■ AIM OF THE TASK ■
Where the string "variables" occurs in a line of the entries below, copy that line.

■ TASK INPUT ■
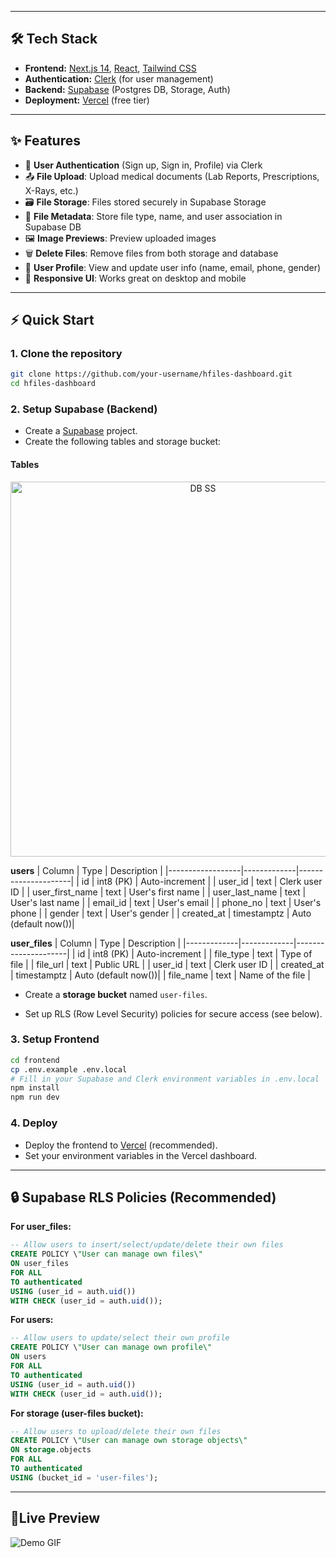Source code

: 
---

## 🛠️ Tech Stack

- **Frontend:** [Next.js 14](https://nextjs.org/), [React](https://react.dev/), [Tailwind CSS](https://tailwindcss.com/)
- **Authentication:** [Clerk](https://clerk.com/) (for user management)
- **Backend:** [Supabase](https://supabase.com/) (Postgres DB, Storage, Auth)
- **Deployment:** [Vercel](https://vercel.com/) (free tier)

---

## ✨ Features

- 🔐 **User Authentication** (Sign up, Sign in, Profile) via Clerk
- 📤 **File Upload**: Upload medical documents (Lab Reports, Prescriptions, X-Rays, etc.)
- 🗃️ **File Storage**: Files stored securely in Supabase Storage
- 📝 **File Metadata**: Store file type, name, and user association in Supabase DB
- 🖼️ **Image Previews**: Preview uploaded images
- 🗑️ **Delete Files**: Remove files from both storage and database
- 👤 **User Profile**: View and update user info (name, email, phone, gender)
- 📱 **Responsive UI**: Works great on desktop and mobile

---

## ⚡️ Quick Start

### 1. Clone the repository

```bash
git clone https://github.com/your-username/hfiles-dashboard.git
cd hfiles-dashboard
```

### 2. Setup Supabase (Backend)

- Create a [Supabase](https://supabase.com/) project.
- Create the following tables and storage bucket:

#### Tables

<p align="center">
  <img src="https://oualfy237r.ufs.sh/f/NBKEpf9FnpKGPflMMP4StcQ5M4OXyipmDkjsC1RuEexGWaZ2" alt="DB SS" width="600"/>
</p>

**users**
| Column           | Type        | Description         |
|------------------|-------------|---------------------|
| id               | int8 (PK)   | Auto-increment      |
| user_id          | text        | Clerk user ID       |
| user_first_name  | text        | User's first name   |
| user_last_name   | text        | User's last name    |
| email_id         | text        | User's email        |
| phone_no         | text        | User's phone        |
| gender           | text        | User's gender       |
| created_at       | timestamptz | Auto (default now())|

**user_files**
| Column      | Type        | Description         |
|-------------|-------------|---------------------|
| id          | int8 (PK)   | Auto-increment      |
| file_type   | text        | Type of file        |
| file_url    | text        | Public URL          |
| user_id     | text        | Clerk user ID       |
| created_at  | timestamptz | Auto (default now())|
| file_name   | text        | Name of the file    |

- Create a **storage bucket** named `user-files`.

- Set up RLS (Row Level Security) policies for secure access (see below).

### 3. Setup Frontend

```bash
cd frontend
cp .env.example .env.local
# Fill in your Supabase and Clerk environment variables in .env.local
npm install
npm run dev
```

### 4. Deploy

- Deploy the frontend to [Vercel](https://vercel.com/) (recommended).
- Set your environment variables in the Vercel dashboard.

---

## 🔒 Supabase RLS Policies (Recommended)

**For user_files:**
```sql
-- Allow users to insert/select/update/delete their own files
CREATE POLICY \"User can manage own files\"
ON user_files
FOR ALL
TO authenticated
USING (user_id = auth.uid())
WITH CHECK (user_id = auth.uid());
```

**For users:**
```sql
-- Allow users to update/select their own profile
CREATE POLICY \"User can manage own profile\"
ON users
FOR ALL
TO authenticated
USING (user_id = auth.uid())
WITH CHECK (user_id = auth.uid());
```

**For storage (user-files bucket):**
```sql
-- Allow users to upload/delete their own files
CREATE POLICY \"User can manage own storage objects\"
ON storage.objects
FOR ALL
TO authenticated
USING (bucket_id = 'user-files');
```

---

## 📸Live Preview

![Demo GIF](https://oualfy237r.ufs.sh/f/NBKEpf9FnpKGCdZZfNEmkBJiGdEh3b7aQ5YrFAsjLHf1t6wv)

■ ANSWER TO THIS PROBLEM ■
# Fill in your Supabase and Clerk environment variables in .env.local
- Set your environment variables in the Vercel dashboard.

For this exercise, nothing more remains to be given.